APPEARANCES:  Not applicable – Heard on the papers

Background

  1. The applicant Neville Oosen (the miner) seeks the renewal of Mining Lease 20069 in the Mareeba District.  The application for renewal for a term of 5 years was lodged at the office of the Mining Registrar Mareeba on 22 June 2007.  The lease was initially granted for the extraction of granite , and will continue to be used for such purpose.  

  1. The lease is located on Lot 540 on OL 450, being an occupation licence ( No. 540).  Access is through the same lot.  There is no evidence of current use although a QVAS Report indicates the land is zoned rural for cattle grazing and breeding.  The lease is over an area of 1.95ha.  I round off the area to 2ha.  

The Act

  1. Section 279 of the Mineral Resources Act 1989 (“the Act”) provides that a mining lease shall not be granted or renewed unless an agreement in relation to compensation has been filed at the office of the Registrar, or in the absence of such an agreement, a determination of compensation has been made by the Court.  In this instance, no agreement has been lodged with the Registrar and the matter has been referred to the Court for determination.  

  1. The matters which must be considered by the Court are set forth in s.281(3) of the Act. Although s.281 sets out the matters to be considered, it does not define any method of assessment. The following Land Court case Reports may offer some guidance in determining the approach to be adopted. In Smith v Cameron (1986) 11 QLCR 64, the Land Court held at p.74…

“The section in my opinion merely identifies matters which shall be taken into consideration in making the assessment.  It does not prescribe a method of valuation.  No doubt each case will depend on its own facts and circumstances  but it seems to me that either method is open to the valuer.”

  1. In Shaw v Heritage Holdings Pty Ltd (1992-93) 14 QLCR 139, the Court at p.146 said:

“the method of assessment remains a matter which will be governed by the facts and circumstances of each case in which event emphasis may shift from one method to another.”

  1. In considering Mitchell v Oakhill and Mitchell (10 March 1998) unreported, the President of the Land Court, referring to s.281(3) of the Mineral Resources Act, found

    “the latter section does not prescribe a method of assessment.
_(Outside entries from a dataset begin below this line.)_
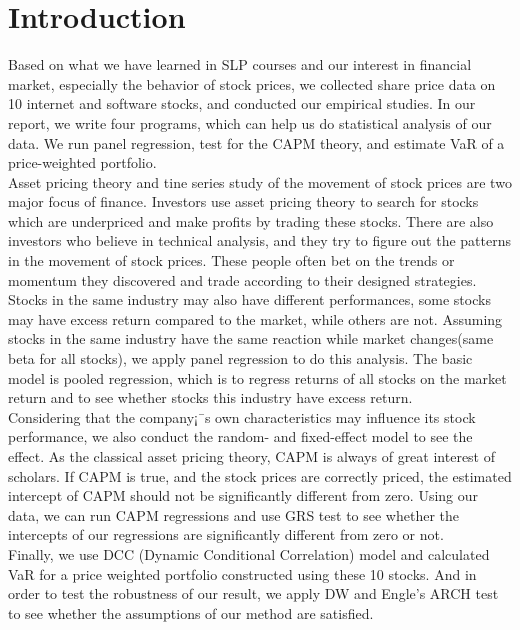 \pagestyle{empty} %

\titleGP %

    \newpage
    \pagestyle{fancy}
    \section{Introduction}

    \noindent Based on what we have learned in SLP courses and our interest in financial market, especially the behavior of stock prices, we collected share price data on 10 internet and software stocks, and conducted our empirical studies.
In our report, we write four programs, which can help us do statistical analysis of our data. We run panel regression, test for the CAPM theory, and estimate VaR of a price-weighted portfolio.\\
[\baselineskip]\indent Asset pricing theory and tine series study of the movement of stock prices are two major focus of finance. Investors use asset pricing theory to search for stocks which are underpriced and make profits by trading these stocks. There are also investors who believe in technical analysis, and they try to figure out the patterns in the movement of stock prices. These people often bet on the trends or momentum they discovered and trade according to their designed strategies.\\
[\baselineskip] \indent Stocks in the same industry may also have different performances, some stocks may have excess return compared to the market, while others are not. Assuming stocks in the same industry have the same reaction while market changes(same beta for all stocks), we apply panel regression to do this analysis. The basic model is pooled regression, which is to regress returns of all stocks on the market return and to see whether stocks this industry have excess return.\\
[\baselineskip] \indent Considering that the company¡¯s own characteristics may influence its stock performance, we also conduct the random- and fixed-effect model to see the effect.
 As the classical asset pricing theory, CAPM is always of great interest of scholars. If CAPM is true, and the stock prices are correctly priced, the estimated intercept of CAPM should not be significantly different from zero. Using our data, we can run CAPM regressions and use GRS test to see whether the intercepts of our regressions are significantly different from zero or not.\\
[\baselineskip] \indent Finally, we use DCC (Dynamic Conditional Correlation) model and calculated VaR for a price weighted portfolio constructed using these 10 stocks. And in order to test the robustness of our result, we apply DW and Engle's ARCH test to see whether the assumptions of our method are satisfied.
In my view, as long as the amount of compensation finally determined sufficiently accounts for each of the matters referred to in the sub-section, it is not necessary to quantify an amount in respect of each of the matters referred to.” 

The evidence

  1. Neither party sought to appear before the Court, and the matter has been dealt with on the papers.  No party filed statements or submissions.  Some documentation in relation to factual matters was provided by the Registrar.  Where necessary, I have referred to these documents for the purpose of accuracy.

  1. There was no formal valuation evidence to consider therefore the Court does not have that assistance in arriving at a determination.  Due to the small area involved, the cost of a valuation would far outweigh any award for compensation.  Due to the small area involved, co-use or co-occupation would not be feasible.  

  1. Prior determinations and agreements for leases and claims in the Mareeba area range from about $5/ha/year to $15/ha/ year.  

  1. In summary, there was no evidence called to support any claim under any other head of compensation, nor was any matter raised which would necessitate consideration under paragraphs (a), (c), (d), or (e) of subsection 4 of s.281 of the Act.

Access

  1. From details provided in the copy of the application for renewal, it appears access is  through the same background tenure as the lease.  The absence of any evidence leaves the Court in a position where it can not make any award for access.  I make no award for access.

Quantum

  1. In making this determination I take into account that the only other viable use of the land is low intensity grazing, apart from its current use as a low impact mine site.  A document provided by the Registrar is a QVAS Report. This Report discloses that the total leasehold area of the background tenure is 213890 hectares valued at $240,000 as at 30 June 2006.  This equates to approximately $11.25/ha unimproved value, or rounded off to $12/ha, to a value of $120 for the total lease area of 2ha.  As the lease renewal is for a period of 5 years, I allow a discounting factor of 75%.  Compensation is assessed at $120 for the period of 5 years, discounted down to $30 due to the small area of the lease and the short term of the renewal.

  1. Having regard to all the circumstances, I consider that the following award will satisfy the requirements of s.281 for the term of the renewed lease for the limited purposes authorised by the renewal of the lease. Drawing on the limited evidence that is available, I determine compensation under Part 7 of the Mineral Resources Act 1989, to satisfy all heads of compensation set forth in ss.3 of s.281 of the Mineral Resources Act 1989 shall be the sum of $30 for the term of the renewal. The compensation award is therefore $30. I further award the sum of $3 under s.281(4)(e) to reflect the compulsory nature of the action taken under this part, making a total award of $33. I round off the award to $40.

Terms of payment

  1. In relation to the terms, conditions and times when payments should be made, I take into account the quantum of the order, the size of the lease and the term of the renewal.  In these circumstances, I order that the miner pay total compensation to the landowner in the sum of $40 within a period of two 2 months from notification of renewal of the mining lease by the Mining Registrar.